Judges Hedeick and Webb concurring in the result.

APPEAL by defendant from Cashwell, Judge. Order entered 9 June 1982 in District Court, Wake County. Heard in the Court of Appeals 29 September 1983.

On 23 November 1981, plaintiff husband filed an action for divorce based on one year’s separation. Defendant wife counterclaimed for equitable distribution of the marital property under G.S. 50-20. Upon trial without a jury, the court found the parties were entitled to an equal division of the marital property. From this order, defendant appealed.

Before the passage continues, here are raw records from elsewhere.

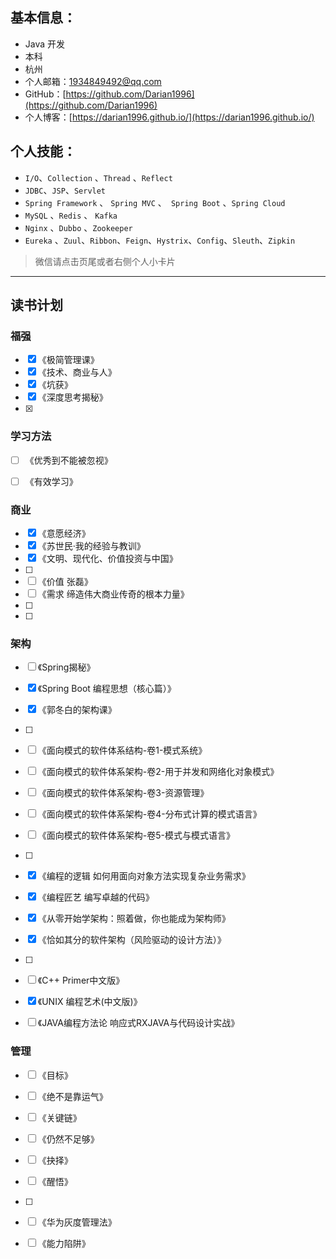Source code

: <link rel="stylesheet" type="text/css" href="https://darian1996.github.io/Darian1996/demo/2022/css/MarkdownHTML.css">


## 基本信息：

- Java 开发
- 本科
- 杭州
- 个人邮箱：1934849492@qq.com
- GitHub：[https://github.com/Darian1996](https://github.com/Darian1996)
- 个人博客：[https://darian1996.github.io/](https://darian1996.github.io/)



## 个人技能：



- `I/O`、`Collection` 、`Thread` 、`Reflect`
- `JDBC`、`JSP`、`Servlet`
- `Spring Framework` 、 `Spring MVC` 、` Spring Boot` 、`Spring Cloud`
- `MySQL` 、`Redis` 、 `Kafka`
- `Nginx` 、`Dubbo` 、`Zookeeper`
- `Eureka` 、`Zuul`、`Ribbon`、`Feign`、`Hystrix`、`Config`、`Sleuth`、`Zipkin`



> 微信请点击页尾或者右侧个人小卡片



---





## 读书计划

### 福强
- [x] 《极简管理课》
- [x] 《技术、商业与人》
- [x] 《坑获》
- [x] 《深度思考揭秘》
- [x] 



### 学习方法

- [ ] 《优秀到不能被忽视》
- [ ] 《有效学习》



### 商业

- [x] 《意愿经济》
- [x] 《苏世民·我的经验与教训》
- [x] 《文明、现代化、价值投资与中国》
- [ ] 
- [ ] 《价值   张磊》
- [ ] 《需求  缔造伟大商业传奇的根本力量》
- [ ] 
- [ ] 



### 架构

- [ ] 《Spring揭秘》
- [x] 《Spring Boot 编程思想（核心篇）》
- [x] 《郭冬白的架构课》
- [ ] 
- [ ] 《面向模式的软件体系结构-卷1-模式系统》
- [ ] 《面向模式的软件体系架构-卷2-用于并发和网络化对象模式》
- [ ] 《面向模式的软件体系架构-卷3-资源管理》
- [ ] 《面向模式的软件体系架构-卷4-分布式计算的模式语言》
- [ ] 《面向模式的软件体系架构-卷5-模式与模式语言》
- [ ] 
- [x] 《编程的逻辑  如何用面向对象方法实现复杂业务需求》
- [x] 《编程匠艺  编写卓越的代码》
- [x] 《从零开始学架构：照着做，你也能成为架构师》
- [x] 《恰如其分的软件架构（风险驱动的设计方法）》
- [ ] 
- [ ] 《C++  Primer中文版》
- [x] 《UNIX 编程艺术(中文版)》
- [ ] 《JAVA编程方法论  响应式RXJAVA与代码设计实战》





### 管理

- [ ] 《目标》
- [ ] 《绝不是靠运气》
- [ ] 《关键链》
- [ ] 《仍然不足够》
- [ ] 《抉择》
- [ ] 《醒悟》
- [ ] 
- [ ] 《华为灰度管理法》
- [ ] 《能力陷阱》



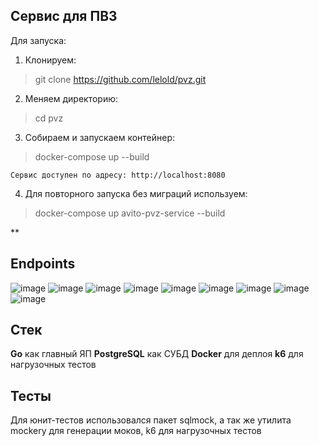 ## **Сервис для ПВЗ**
Для запуска:
1) Клонируем: 

> git clone https://github.com/lelold/pvz.git

2) Меняем директорию:

> cd pvz
3) Собираем и запускаем контейнер:
> docker-compose up --build

	Сервис доступен по адресу: http://localhost:8080
4) Для повторного запуска без миграций используем:

> docker-compose up avito-pvz-service --build

**

## Endpoints

![image](https://github.com/user-attachments/assets/074781ac-1600-4596-8b36-923816bbb9f3)
![image](https://github.com/user-attachments/assets/4aeddc54-7d70-440a-9137-0ed1f04835b8)
![image](https://github.com/user-attachments/assets/dc585939-b891-40e2-a1ca-3bd756fe7268)
![image](https://github.com/user-attachments/assets/2e6280bc-3163-4748-862e-69148e62d97b)
![image](https://github.com/user-attachments/assets/1d842d9c-8866-4389-8afb-cbe9e8b2f424)
![image](https://github.com/user-attachments/assets/511b4776-5190-40b8-a540-041c005d0deb) 
![image](https://github.com/user-attachments/assets/df6e615d-5c11-4538-89bd-a0550b05b5ff)
![image](https://github.com/user-attachments/assets/18b3a691-c04c-4ef8-a1fa-23b562871cab)
![image](https://github.com/user-attachments/assets/0c6006b2-cd97-4de7-8b53-be1d98c2af9c)


## Стек
**Go** как главный ЯП
**PostgreSQL**  как СУБД
**Docker** для деплоя
**k6** для нагрузочных тестов

## Тесты
Для юнит-тестов использовался пакет sqlmock, а так же утилита mockery для генерации моков, k6 для нагрузочных тестов
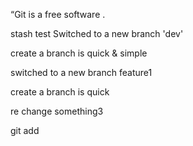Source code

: “Git is a free software .

stash test
Switched to a new branch 'dev'

create a branch is quick & simple

switched to a new branch feature1

create a branch is quick

re change something3


git add 

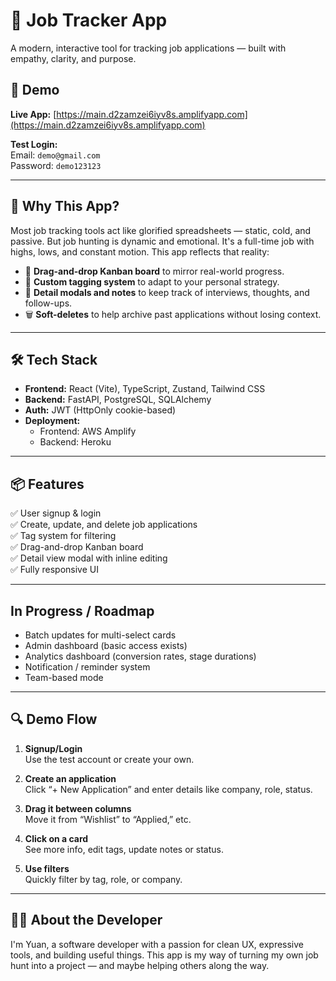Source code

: # 🎯 Job Tracker App

A modern, interactive tool for tracking job applications — built with empathy, clarity, and purpose.

## 🚀 Demo

**Live App:** [https://main.d2zamzei6iyv8s.amplifyapp.com](https://main.d2zamzei6iyv8s.amplifyapp.com)

**Test Login:**  
Email: `demo@gmail.com`  
Password: `demo123123`

---

## 🧠 Why This App?

Most job tracking tools act like glorified spreadsheets — static, cold, and passive. But job hunting is dynamic and emotional. It's a full-time job with highs, lows, and constant motion. This app reflects that reality:

- 🧩 **Drag-and-drop Kanban board** to mirror real-world progress.
- 🔖 **Custom tagging system** to adapt to your personal strategy.
- 💬 **Detail modals and notes** to keep track of interviews, thoughts, and follow-ups.
- 🗑️ **Soft-deletes** to help archive past applications without losing context.


---

## 🛠️ Tech Stack

- **Frontend:** React (Vite), TypeScript, Zustand, Tailwind CSS  
- **Backend:** FastAPI, PostgreSQL, SQLAlchemy  
- **Auth:** JWT (HttpOnly cookie-based)  
- **Deployment:**  
  - Frontend: AWS Amplify  
  - Backend: Heroku

---

## 📦 Features

✅ User signup & login  
✅ Create, update, and delete job applications  
✅ Tag system for filtering  
✅ Drag-and-drop Kanban board  
✅ Detail view modal with inline editing  
✅ Fully responsive UI

---

##  In Progress / Roadmap

-  Batch updates for multi-select cards  
-  Admin dashboard (basic access exists)  
-  Analytics dashboard (conversion rates, stage durations)  
-  Notification / reminder system  
-  Team-based mode

---

## 🔍 Demo Flow

1. **Signup/Login**  
   Use the test account or create your own.

2. **Create an application**  
   Click “+ New Application” and enter details like company, role, status.

3. **Drag it between columns**  
   Move it from “Wishlist” to “Applied,” etc.

4. **Click on a card**  
   See more info, edit tags, update notes or status.

5. **Use filters**  
   Quickly filter by tag, role, or company.

---

## 🧑‍💻 About the Developer

I'm Yuan, a software developer with a passion for clean UX, expressive tools, and building useful things. This app is my way of turning my own job hunt into a project — and maybe helping others along the way.
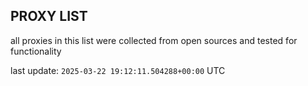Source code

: ## PROXY LIST

all proxies in this list were collected from open sources and tested for functionality

last update: `2025-03-22 19:12:11.504288+00:00` UTC
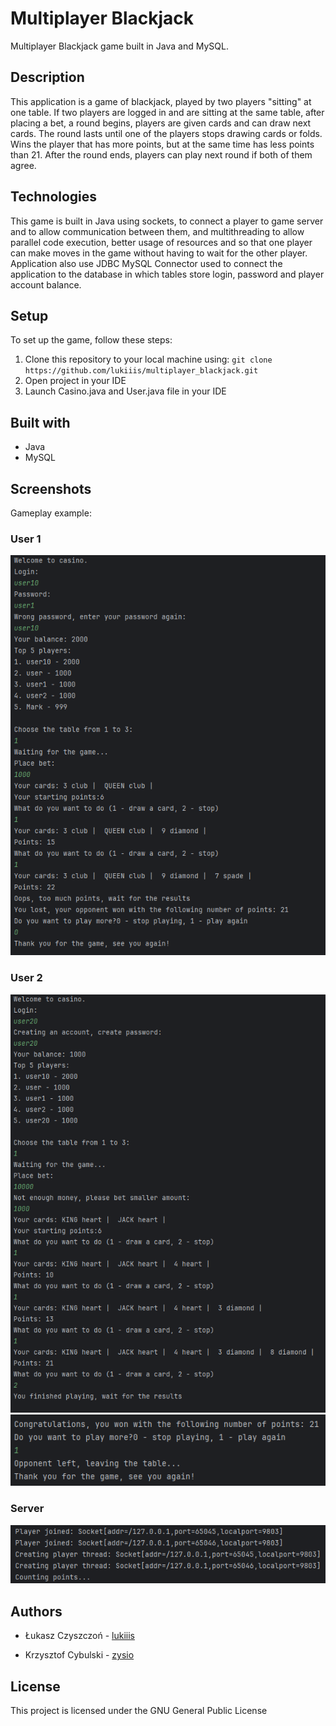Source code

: # Multiplayer Blackjack

Multiplayer Blackjack game built in Java and MySQL.

## Description

This application is a game of blackjack, played by two players "sitting" at one table. If two players are logged in and are sitting at the same table, after placing a bet, a round begins, players are given cards and can draw next cards. The round lasts until one of the players stops drawing cards or folds. Wins the player that has more points, but at the same time has less points than 21. After the round ends, players can play next round if both of them agree.

## Technologies

This game is built in Java using sockets, to connect a player to game server and to allow communication between them, and multithreading to allow parallel code execution, better usage of resources and so that one player can make moves in the game without having to wait for the other player.
Application also use JDBC MySQL Connector used to connect the application to the database in which tables store login, password and player account balance.

## Setup

To set up the game, follow these steps:

1. Clone this repository to your local machine using: `git clone https://github.com/lukiiis/multiplayer_blackjack.git`
2. Open project in your IDE
3. Launch Casino.java and User.java file in your IDE

## Built with

* Java
* MySQL

## Screenshots

Gameplay example:

### User 1

![alt text](img/user1.png)

### User 2

![alt text](img/user2.png)
![alt text](img/user2_2.png)

### Server

![alt text](img/server.png)

## Authors

- Łukasz Czyszczoń - [lukiiis](https://github.com/lukiiis)

- Krzysztof Cybulski - [zysio](https://github.com/zysio)

## License

This project is licensed under the GNU General Public License

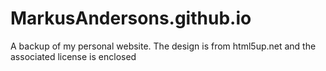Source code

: # MarkusAndersons.github.io
A backup of my personal website. The design is from html5up.net and the associated license is enclosed

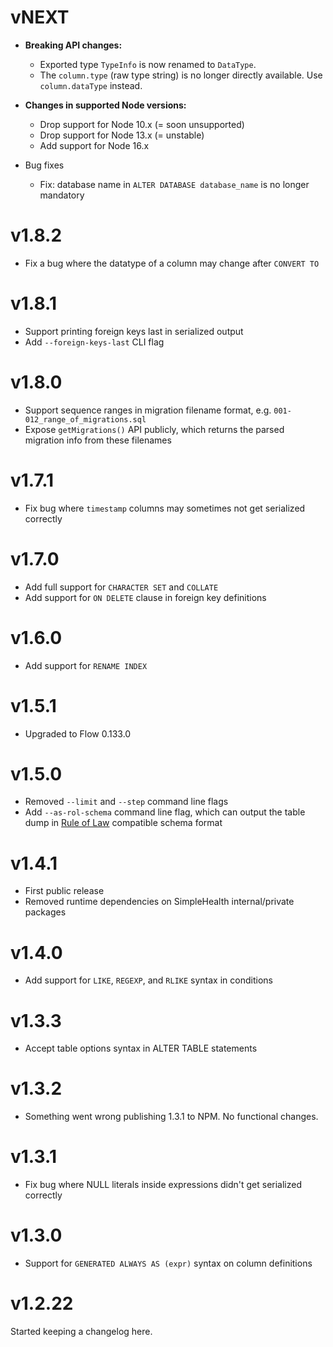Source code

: # vNEXT

- **Breaking API changes:**

  - Exported type `TypeInfo` is now renamed to `DataType`.
  - The `column.type` (raw type string) is no longer directly available. Use `column.dataType` instead.

- **Changes in supported Node versions:**

  - Drop support for Node 10.x (= soon unsupported)
  - Drop support for Node 13.x (= unstable)
  - Add support for Node 16.x

- Bug fixes

  - Fix: database name in `ALTER DATABASE database_name` is no longer mandatory

# v1.8.2

- Fix a bug where the datatype of a column may change after `CONVERT TO`

# v1.8.1

- Support printing foreign keys last in serialized output
- Add `--foreign-keys-last` CLI flag

# v1.8.0

- Support sequence ranges in migration filename format, e.g. `001-012_range_of_migrations.sql`
- Expose `getMigrations()` API publicly, which returns the parsed migration info from these filenames

# v1.7.1

- Fix bug where `timestamp` columns may sometimes not get serialized correctly

# v1.7.0

- Add full support for `CHARACTER SET` and `COLLATE`
- Add support for `ON DELETE` clause in foreign key definitions

# v1.6.0

- Add support for `RENAME INDEX`

# v1.5.1

- Upgraded to Flow 0.133.0

# v1.5.0

- Removed `--limit` and `--step` command line flags
- Add `--as-rol-schema` command line flag, which can output the table dump in
  [Rule of Law](https://github.com/nvie/rule-of-law) compatible schema format

# v1.4.1

- First public release
- Removed runtime dependencies on SimpleHealth internal/private packages

# v1.4.0

- Add support for `LIKE`, `REGEXP`, and `RLIKE` syntax in conditions

# v1.3.3

- Accept table options syntax in ALTER TABLE statements

# v1.3.2

- Something went wrong publishing 1.3.1 to NPM. No functional changes.

# v1.3.1

- Fix bug where NULL literals inside expressions didn't get serialized
  correctly

# v1.3.0

- Support for `GENERATED ALWAYS AS (expr)` syntax on column definitions

# v1.2.22

Started keeping a changelog here.
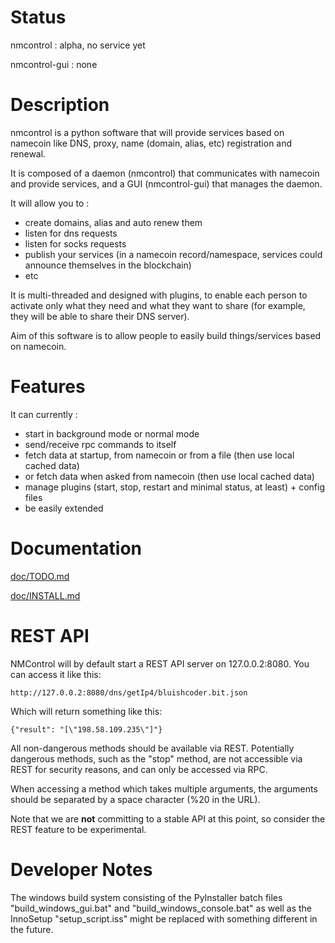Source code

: Status
======

nmcontrol : alpha, no service yet

nmcontrol-gui : none

Description
===========

nmcontrol is a python software that will provide services based on namecoin like DNS, proxy, name (domain, alias, etc) registration and renewal.

It is composed of a daemon (nmcontrol) that communicates with namecoin and provide services, and a GUI (nmcontrol-gui) that manages the daemon.

It will allow you to :
- create domains, alias and auto renew them
- listen for dns requests
- listen for socks requests
- publish your services (in a namecoin record/namespace, services could announce themselves in the blockchain)
- etc

It is multi-threaded and designed with plugins, to enable each person to activate only what they need and what they want to share (for example, they will be able to share their DNS server).

Aim of this software is to allow people to easily build things/services based on namecoin.

Features
========

It can currently :
- start in background mode or normal mode
- send/receive rpc commands to itself
- fetch data at startup, from namecoin or from a file (then use local cached data)
- or fetch data when asked from namecoin (then use local cached data)
- manage plugins (start, stop, restart and minimal status, at least) + config files
- be easily extended

Documentation
=============

[doc/TODO.md](doc/TODO.md)

[doc/INSTALL.md](doc/INSTALL.md)

REST API
========

NMControl will by default start a REST API server on 127.0.0.2:8080.  You can access it like this:

    http://127.0.0.2:8080/dns/getIp4/bluishcoder.bit.json

Which will return something like this:

    {"result": "[\"198.58.109.235\"]"}

All non-dangerous methods should be available via REST.  Potentially dangerous methods, such as the "stop" method, are not accessible via REST for security reasons, and can only be accessed via RPC.

When accessing a method which takes multiple arguments, the arguments should be separated by a space character (%20 in the URL).

Note that we are **not** committing to a stable API at this point, so consider the REST feature to be experimental.

Developer Notes
============
The windows build system consisting of the PyInstaller batch files "build_windows_gui.bat" and "build_windows_console.bat" as well as the InnoSetup "setup_script.iss" might be replaced with something different in the future.
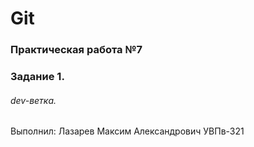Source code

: # Git
### Практическая работа №7
### Задание 1.
###### dev-ветка.
Выполнил:
Лазарев Максим Александрович
УВПв-321
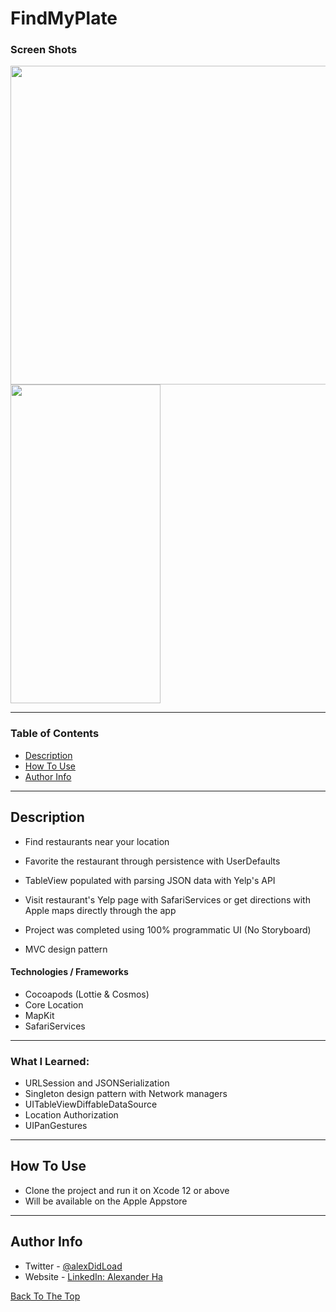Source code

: # FindMyPlate

### Screen Shots
 
 <img src="https://user-images.githubusercontent.com/67172004/109069157-aed7ed00-76a5-11eb-99a5-10bbf1734f3c.png" width="600" height="510">
 
<img src="https://user-images.githubusercontent.com/67172004/107616791-937bd500-6c03-11eb-9d77-74205e88ca5f.gif" width="240" height="510">

---

### Table of Contents

- [Description](#description)
- [How To Use](#how-to-use)
- [Author Info](#author-info)

---

## Description

- Find restaurants near your location

- Favorite the restaurant through persistence with UserDefaults

- TableView populated with parsing JSON data with Yelp's API

- Visit restaurant's Yelp page with SafariServices or get directions with Apple maps directly through the app

- Project was completed using 100% programmatic UI (No Storyboard)

- MVC design pattern

#### Technologies / Frameworks

- Cocoapods (Lottie & Cosmos)
- Core Location
- MapKit
- SafariServices

---
### What I Learned:
- URLSession and JSONSerialization
- Singleton design pattern with Network managers 
- UITableViewDiffableDataSource
- Location Authorization
- UIPanGestures
---

## How To Use

- Clone the project and run it on Xcode 12 or above
- Will be available on the Apple Appstore
---

## Author Info

- Twitter - [@alexDidLoad](https://twitter.com/alexDidLoad)
- Website - [LinkedIn: Alexander Ha](https://linkedin.com/in/alexhha)

[Back To The Top](#FindMyPlate)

James S. Warren for plaintiff appellee.

Kirby, Wallace, Creech, Sarda and Zaytoun, by John R. Wallace and Peter J. Sarda, for defendant appellant.

HILL, Judge.

The resolution of this appeal depends upon the interpretation given G.S. 50-20, the North Carolina Equitable Distribution Act. This act was enacted in recognition of the concept of marriage as a partnership, a shared enterprise to which both spouses make *433valuable contributions, although often in different ways. Sharp, Equitable Distribution of Property in North Carolina: A Preliminary Analysis, 61 N.C. L. Rev. 247 (1983). Equitable distribution seeks to effect upon divorce those sharing principles that motivate most couples during marriage. Id. In particular, it gives recognition to the essential supportive role played by the wife in the home, acknowledging that as homemaker, wife and mother she should clearly be entitled to a share of the assets accumulated during the marriage. Rothman v. Rothman, 65 N.J. 219, 228, 320 A. 2d 496, 501 (1974).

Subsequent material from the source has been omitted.